Michetonneuses, donc. Il va sans dire que les hommes de banlieue sont très réputés pour leur opulence… Il existe toutefois le cas inverse, les « crevards », qui savent y faire avec les filles qui le veulent bien. Il y a plusieurs catégories de crevards : le crevard malgré lui, d’abord. Sans ressources. Évidement ce crevard-là n’a pas de voiture, pas même de permis de conduire, les sorties se font donc en transport entre 9 heures et 19 heures. Il est fainéant, il n’aime pas marcher.

Fréquenter un crevard malgré lui implique, pour la fille, toute une organisation financière : elle doit avoir sur soi de quoi payer pour elle et pour lui, acheter des billets de bus pour elle et pour lui, etc. Inès, qui a fréquenté durant quelques mois un crevard malgré lui, nous raconte : « C’était lourd à la longue, c’est toujours moi qui payais pour nous deux, il m’a ruinée ! En plus il ne m’appelait jamais, quand il avait du crédit une fois tous les deux mois, il me bipait. Sinon, de temps en temps, c’était des textos avec des numéros de téléphone à chaque fois différents. »

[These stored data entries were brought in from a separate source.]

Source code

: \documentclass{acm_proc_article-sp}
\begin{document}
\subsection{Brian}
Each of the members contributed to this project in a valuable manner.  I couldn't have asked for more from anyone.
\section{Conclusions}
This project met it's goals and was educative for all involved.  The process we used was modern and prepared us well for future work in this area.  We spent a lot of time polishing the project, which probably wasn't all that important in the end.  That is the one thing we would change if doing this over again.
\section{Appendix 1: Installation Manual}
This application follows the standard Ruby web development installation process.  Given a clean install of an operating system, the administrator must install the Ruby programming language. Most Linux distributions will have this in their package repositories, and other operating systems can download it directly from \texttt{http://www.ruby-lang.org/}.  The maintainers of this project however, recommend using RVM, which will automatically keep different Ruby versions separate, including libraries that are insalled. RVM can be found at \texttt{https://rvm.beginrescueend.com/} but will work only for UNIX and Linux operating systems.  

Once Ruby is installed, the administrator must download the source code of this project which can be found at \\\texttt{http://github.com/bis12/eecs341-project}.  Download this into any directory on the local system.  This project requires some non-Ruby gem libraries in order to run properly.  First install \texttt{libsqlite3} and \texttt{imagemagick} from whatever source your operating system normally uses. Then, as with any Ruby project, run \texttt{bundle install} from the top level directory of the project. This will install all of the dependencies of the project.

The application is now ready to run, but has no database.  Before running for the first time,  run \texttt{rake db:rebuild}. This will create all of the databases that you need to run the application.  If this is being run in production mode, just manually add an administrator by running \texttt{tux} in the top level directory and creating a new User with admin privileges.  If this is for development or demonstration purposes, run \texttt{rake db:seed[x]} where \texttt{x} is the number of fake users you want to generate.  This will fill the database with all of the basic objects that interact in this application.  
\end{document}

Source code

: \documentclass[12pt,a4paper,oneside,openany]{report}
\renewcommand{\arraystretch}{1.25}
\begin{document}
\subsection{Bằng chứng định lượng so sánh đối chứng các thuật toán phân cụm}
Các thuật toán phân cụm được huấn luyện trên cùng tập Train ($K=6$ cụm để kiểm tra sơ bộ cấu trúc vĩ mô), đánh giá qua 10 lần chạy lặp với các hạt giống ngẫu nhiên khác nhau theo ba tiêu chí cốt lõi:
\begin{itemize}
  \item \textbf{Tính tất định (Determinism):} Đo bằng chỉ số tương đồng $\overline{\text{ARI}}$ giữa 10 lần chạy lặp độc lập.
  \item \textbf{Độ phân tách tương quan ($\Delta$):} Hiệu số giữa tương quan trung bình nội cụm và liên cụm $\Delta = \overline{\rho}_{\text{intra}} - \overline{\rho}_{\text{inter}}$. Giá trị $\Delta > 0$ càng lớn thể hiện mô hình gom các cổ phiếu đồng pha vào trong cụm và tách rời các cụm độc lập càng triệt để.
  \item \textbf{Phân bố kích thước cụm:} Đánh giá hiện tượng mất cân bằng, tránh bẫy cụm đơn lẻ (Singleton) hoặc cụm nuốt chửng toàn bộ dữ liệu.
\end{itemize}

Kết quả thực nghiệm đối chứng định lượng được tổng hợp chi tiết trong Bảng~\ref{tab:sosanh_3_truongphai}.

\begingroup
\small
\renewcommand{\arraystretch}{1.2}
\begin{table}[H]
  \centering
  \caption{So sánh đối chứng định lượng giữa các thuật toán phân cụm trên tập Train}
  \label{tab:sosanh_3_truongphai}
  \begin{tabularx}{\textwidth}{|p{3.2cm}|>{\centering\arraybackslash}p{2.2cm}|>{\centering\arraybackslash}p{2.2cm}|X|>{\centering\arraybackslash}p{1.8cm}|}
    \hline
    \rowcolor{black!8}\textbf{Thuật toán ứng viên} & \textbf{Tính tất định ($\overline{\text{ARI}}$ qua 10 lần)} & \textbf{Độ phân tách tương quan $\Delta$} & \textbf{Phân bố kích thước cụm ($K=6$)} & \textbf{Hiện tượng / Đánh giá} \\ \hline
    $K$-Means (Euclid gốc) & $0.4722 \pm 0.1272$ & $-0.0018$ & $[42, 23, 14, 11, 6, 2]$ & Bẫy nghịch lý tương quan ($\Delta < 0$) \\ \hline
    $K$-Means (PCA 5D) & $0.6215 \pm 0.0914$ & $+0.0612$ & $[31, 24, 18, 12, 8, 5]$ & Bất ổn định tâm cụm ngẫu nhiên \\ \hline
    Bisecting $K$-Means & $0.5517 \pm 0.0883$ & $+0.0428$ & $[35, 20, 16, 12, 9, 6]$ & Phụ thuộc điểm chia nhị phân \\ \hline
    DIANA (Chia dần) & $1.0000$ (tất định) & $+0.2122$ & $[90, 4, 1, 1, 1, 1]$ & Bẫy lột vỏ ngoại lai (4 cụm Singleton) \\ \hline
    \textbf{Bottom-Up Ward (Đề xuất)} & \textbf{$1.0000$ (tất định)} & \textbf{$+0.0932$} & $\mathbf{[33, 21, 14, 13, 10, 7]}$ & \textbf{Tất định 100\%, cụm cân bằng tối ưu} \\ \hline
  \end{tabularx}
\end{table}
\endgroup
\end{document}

L’expérience qu’a vécue Sabrina est encore plus amère : « C’est toujours moi qui payais nos sorties. Une fois, j’ai payé pour lui et ma copine qui était avec nous. Quand elle m’a remboursée, il a pris l’argent ! Non seulement, il venait sans rien mais en plus il repartait avec de l’argent, ce crevard ! » Ce genre d’individu n’est pas bien méchant : lorsqu’il gagne quelque sous, il offre généreusement à sa bien-aimée soit un menu Filet’o’fish au MacDo, soit un Chicken chica chez Döner kebab. Tous n’ont pas cette attention !

Il existe en effet une autre catégorie de crevard, beaucoup plus calculateur : « le crevard pince. » Très sournois, il ne sort qu’avec des filles naïves et manipulables, véritables sources de profits pour lui. Le crevard pince ne se refuse rien : cinéma, restos, vêtements, le tout bien évidemment aux frais de la princesse ou plutôt de la « pigeonne ». Je me souviens d’une ancienne camarade de classe prénommée Julie. Elle était éperdument amoureuse de Jamel, elle lui offrait toutes les semaines un cadeau (survêt, montres, parfums…). Sa philosophie, à Julie : « Quand on aime, on ne compte pas. »

La devise de Jamel, en revanche, ça serait plutôt « aimer, c’est gratuit ». Pour lui, Julie rimait avec Monopoly. « Allo ma chérie, j’ai vu les nouvelles TN chez Footlocker, elles sont au top ! » Ces quelques mots suffisaient à ce vil profiteur pour se retrouver le lendemain propriétaire de ce bien (frais de livraison offerts !). Voilà comment certaines filles en mal d’amour achètent l’affection de garçons en manque d’argent.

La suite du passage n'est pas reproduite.